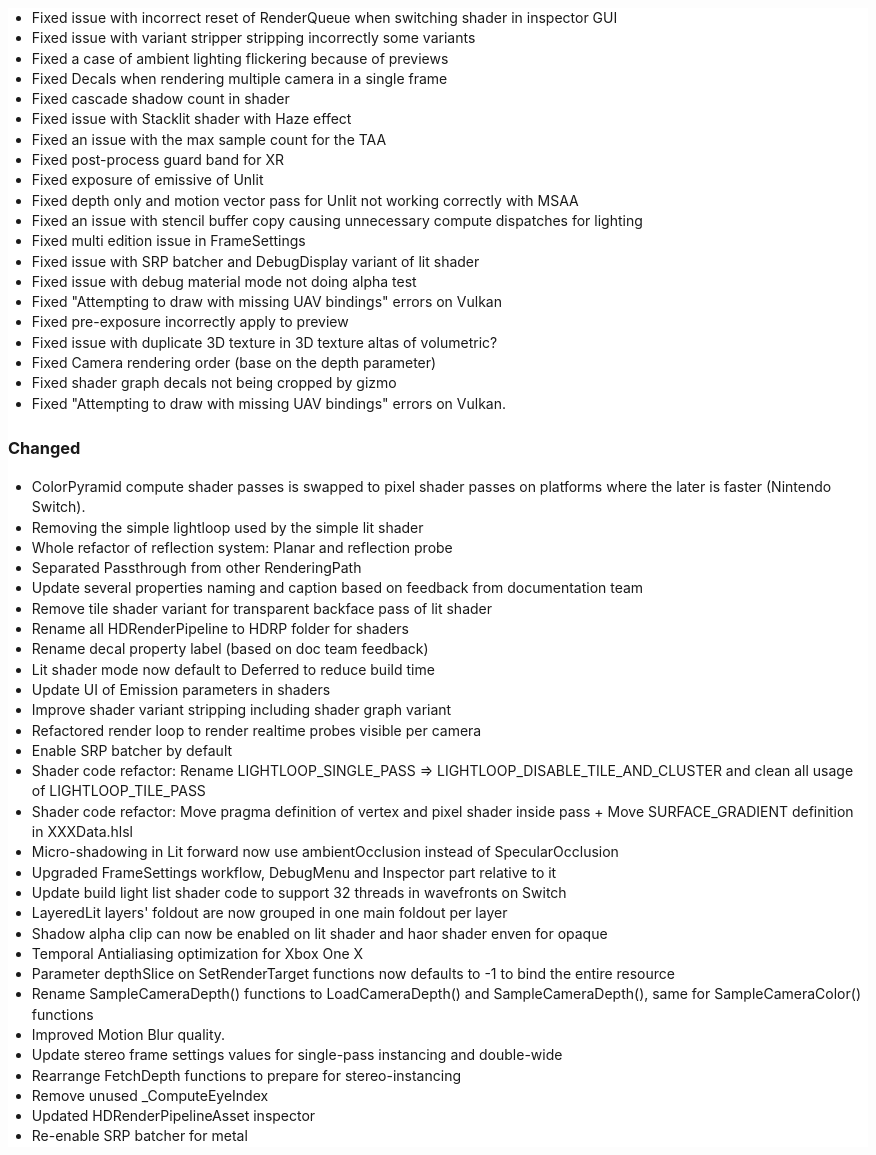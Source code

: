 - Fixed issue with incorrect reset of RenderQueue when switching shader in inspector GUI
- Fixed issue with variant stripper stripping incorrectly some variants
- Fixed a case of ambient lighting flickering because of previews
- Fixed Decals when rendering multiple camera in a single frame
- Fixed cascade shadow count in shader
- Fixed issue with Stacklit shader with Haze effect
- Fixed an issue with the max sample count for the TAA
- Fixed post-process guard band for XR
- Fixed exposure of emissive of Unlit
- Fixed depth only and motion vector pass for Unlit not working correctly with MSAA
- Fixed an issue with stencil buffer copy causing unnecessary compute dispatches for lighting
- Fixed multi edition issue in FrameSettings
- Fixed issue with SRP batcher and DebugDisplay variant of lit shader
- Fixed issue with debug material mode not doing alpha test
- Fixed "Attempting to draw with missing UAV bindings" errors on Vulkan
- Fixed pre-exposure incorrectly apply to preview
- Fixed issue with duplicate 3D texture in 3D texture altas of volumetric?
- Fixed Camera rendering order (base on the depth parameter)
- Fixed shader graph decals not being cropped by gizmo
- Fixed "Attempting to draw with missing UAV bindings" errors on Vulkan.


### Changed
- ColorPyramid compute shader passes is swapped to pixel shader passes on platforms where the later is faster (Nintendo Switch).
- Removing the simple lightloop used by the simple lit shader
- Whole refactor of reflection system: Planar and reflection probe
- Separated Passthrough from other RenderingPath
- Update several properties naming and caption based on feedback from documentation team
- Remove tile shader variant for transparent backface pass of lit shader
- Rename all HDRenderPipeline to HDRP folder for shaders
- Rename decal property label (based on doc team feedback)
- Lit shader mode now default to Deferred to reduce build time
- Update UI of Emission parameters in shaders
- Improve shader variant stripping including shader graph variant
- Refactored render loop to render realtime probes visible per camera
- Enable SRP batcher by default
- Shader code refactor: Rename LIGHTLOOP_SINGLE_PASS => LIGHTLOOP_DISABLE_TILE_AND_CLUSTER and clean all usage of LIGHTLOOP_TILE_PASS
- Shader code refactor: Move pragma definition of vertex and pixel shader inside pass + Move SURFACE_GRADIENT definition in XXXData.hlsl
- Micro-shadowing in Lit forward now use ambientOcclusion instead of SpecularOcclusion
- Upgraded FrameSettings workflow, DebugMenu and Inspector part relative to it
- Update build light list shader code to support 32 threads in wavefronts on Switch
- LayeredLit layers' foldout are now grouped in one main foldout per layer
- Shadow alpha clip can now be enabled on lit shader and haor shader enven for opaque
- Temporal Antialiasing optimization for Xbox One X
- Parameter depthSlice on SetRenderTarget functions now defaults to -1 to bind the entire resource
- Rename SampleCameraDepth() functions to LoadCameraDepth() and SampleCameraDepth(), same for SampleCameraColor() functions
- Improved Motion Blur quality.
- Update stereo frame settings values for single-pass instancing and double-wide
- Rearrange FetchDepth functions to prepare for stereo-instancing
- Remove unused _ComputeEyeIndex
- Updated HDRenderPipelineAsset inspector
- Re-enable SRP batcher for metal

————————

Please restate the lines above exactly, starting at the first line of the data and stopping at the line containing "- Fixed issue with debug", which is included. Omit pictures.

Source code

: - Fixed issue with incorrect reset of RenderQueue when switching shader in inspector GUI
- Fixed issue with variant stripper stripping incorrectly some variants
- Fixed a case of ambient lighting flickering because of previews
- Fixed Decals when rendering multiple camera in a single frame
- Fixed cascade shadow count in shader
- Fixed issue with Stacklit shader with Haze effect
- Fixed an issue with the max sample count for the TAA
- Fixed post-process guard band for XR
- Fixed exposure of emissive of Unlit
- Fixed depth only and motion vector pass for Unlit not working correctly with MSAA
- Fixed an issue with stencil buffer copy causing unnecessary compute dispatches for lighting
- Fixed multi edition issue in FrameSettings
- Fixed issue with SRP batcher and DebugDisplay variant of lit shader
- Fixed issue with debug material mode not doing alpha test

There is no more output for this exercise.